HOUSING chiefs in Kirklees insist they are doing all they can to help tenants who fall victim to nightmare neighbours.
The reassurance from Kirklees Neighbourhood Housing has come after a string of complaints from residents.
Complaints have flooded in from Examiner readers since we featured the plight of Sheepridge woman Roseann Sloggett, who was forced to move out of her home by yobs who plagued her life.
Another Sheepridge resident, who did not want to be named, said Mrs Sloggett’s case was not an isolated one.
He said: “I totally understand the frustration she feels, as I have suffered from this behaviour.
“How much longer do the likes of us who suffer at the hands of these individuals have to put up with it until the council and police do something?”
But KNH community protection manager David Sykes said the organisation faced a difficult task.
He said the identity of hooligans was not always known and when it was the process of dealing with them could be drawn out.
Mr Sykes added: “We are not the police. We can’t lock people up. We can do our job only if people provide some of the evidence for us.
“One of the difficulties we have is when someone does something but we don’t know who it is. If we have the evidence things are relatively straightforward.
“Victims can help us by keeping detailed records of what is happening and contacting us as soon as something happens, so that we can follow things up quickly.”
Mr Sykes said that despite the difficulties KNH was committed to dealing with problem tenants.
He said: “The Government has given us powers and tools and we make full use of them to try and ease problems for people.
“We try to being relief to the victims as soon as possible.”
He said people should first complain to their nearest estate management office.

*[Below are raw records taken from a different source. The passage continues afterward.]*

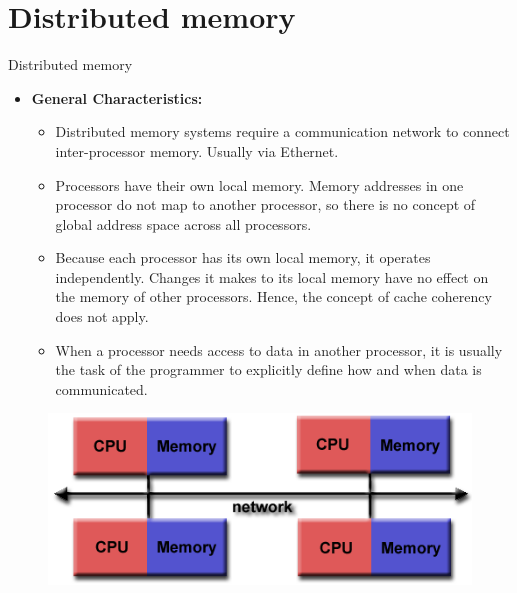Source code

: \documentclass[10pt,times]{beamer}
\begin{document}
\section{Distributed memory}
\begin{frame}{Distributed memory}
\begin{itemize}
\item \textbf{General Characteristics:}
\begin{itemize}
\item Distributed memory systems require a communication network to 
connect inter-processor memory. Usually via Ethernet.

\item Processors have their own local memory. Memory addresses in one processor do 
not map to another processor, so there is no concept of global address space across 
all processors.

\item Because each processor has its own local memory, it operates independently. 
Changes it makes to its local memory have no effect on the memory of other     
processors. Hence, the concept of cache coherency does not apply.

\item When a processor needs access to data in another processor, it is usually the 
task of the programmer to explicitly define how and when data is communicated.

\end{itemize}

\end{itemize}
\begin{figure}
\includegraphics[width=0.5\linewidth]{figs/distributed_memory}
\end{figure}
\end{frame}
\end{document}
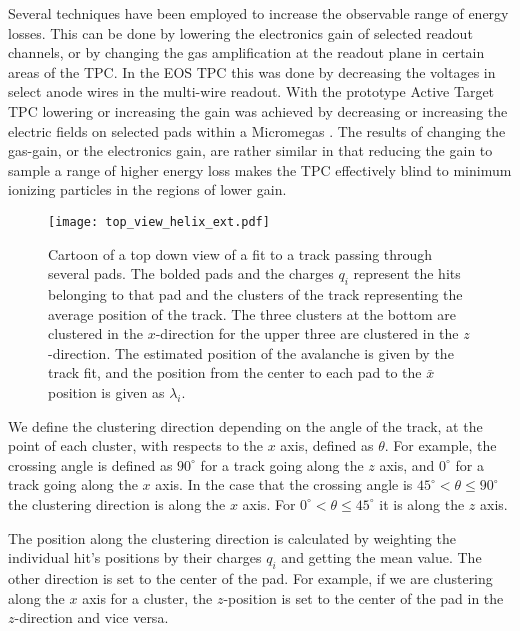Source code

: Several techniques have been employed to increase the observable range of energy losses. This can be done by lowering the electronics gain of selected readout channels, or by changing the gas amplification at the readout plane in certain areas of the TPC. In the EOS TPC \cite{eos} this was done by decreasing the voltages in select anode wires in the multi-wire readout. With the prototype Active Target TPC lowering or increasing the gain was achieved by decreasing or increasing the electric fields on selected pads within a Micromegas \cite{pattpc}. The results of changing the gas-gain, or the electronics gain, are rather similar in that reducing the gain to sample a range of higher energy loss makes the TPC effectively blind to minimum ionizing particles in  the regions of lower gain.




\begin{figure}[ht!]
\texttt{[image: top\_view\_helix\_ext.pdf]}
\caption{Cartoon of a top down view of a fit to a track passing through several pads. The bolded pads and the charges $q_i$ represent the hits belonging to that pad and the clusters of the track representing the average position of the track. The three clusters at the bottom are clustered in the $x$-direction for the upper three are clustered in the $z$-direction. The estimated position of the avalanche is given by the track fit, and the position from the center to each pad to the $\bar{x}$ position is given as $\lambda_i$.}
\label{fig:topview}
\end{figure}

We define the clustering direction depending on the angle of the track, at the point of each cluster, with respects to the $x$ axis, defined as $\theta$. For example, the crossing angle is defined as $90^{\circ}$ for a track going along the $z$ axis, and $0^{\circ}$ for a track going along the $x$ axis. In the case that the crossing angle is $45^{\circ} < \theta \leq 90^{\circ} $ the clustering direction is along the $x$ axis. For $0^{\circ} < \theta \leq 45^{\circ}$ it is along the $z$ axis. 

 The position along the clustering direction is calculated by weighting the individual hit's positions by their charges $q_i$ and getting the mean value. The other direction is set to the center of the pad. For example, if we are clustering along the $x$ axis for a cluster, the $z$-position is set to the center of the pad in the $z$-direction and vice versa.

The offices are at Huddersfield, Dewsbury, Batley and Cleckheaton.
If the office cannot resolve the case it will be referred to Mr Sykes’s team. The team is based at Perseverance House, St Andrew’s Road, Huddersfield.
It works closely with the police, Kirklees Council’s Anti-Social Behaviour Unit and other council departments.
Members speak to the complainant, neighbours, witnesses, the police and the person accused of bad behaviour.
Mr Sykes said: “If we can sort the problem out there and then, we will. Or if we need to refer people to mediators or the Anti-Social Behaviour Unit we will.
“If that doesn’t solve the problem we can take out an anti-social behaviour injunction. We do quite a lot.”
The injunctions can restrict the accused person from doing certain things, such as approaching the victim or visiting a certain street.
If a person breaks the injunction they can be arrested and brought before a county court judge for punishment.
Mr Sykes said: “At this moment there is at least one individual who failed to adhere to his anti-social behaviour injunction who is in prison.”
If someone is being threatened with violence KNH can get an injunction within a day. But in less urgent situations the process may take longer.
If a person is still causing trouble after an injunction KNH will try to have the him or her evicted.
This can take up to six months, with the victim needing to keep logs of problem behaviour. KNH will even install CCTV cameras in homes to gather evidence against troublemakers.
Mr Sykes said: “A lot of people think eviction’s an easy process, but it takes considerable time. The problem is that you can evict someone from a property and they can move in with a neighbour down the road. We then have to start again.”
Mr Sykes said his team also involves problem tenants in programmes to change their behaviour and deal with issues such as parenting.
He added: “In the long term that is a better route than just looking to move them out.
“Sometimes it is difficult to get people to co-operate, but we do try.”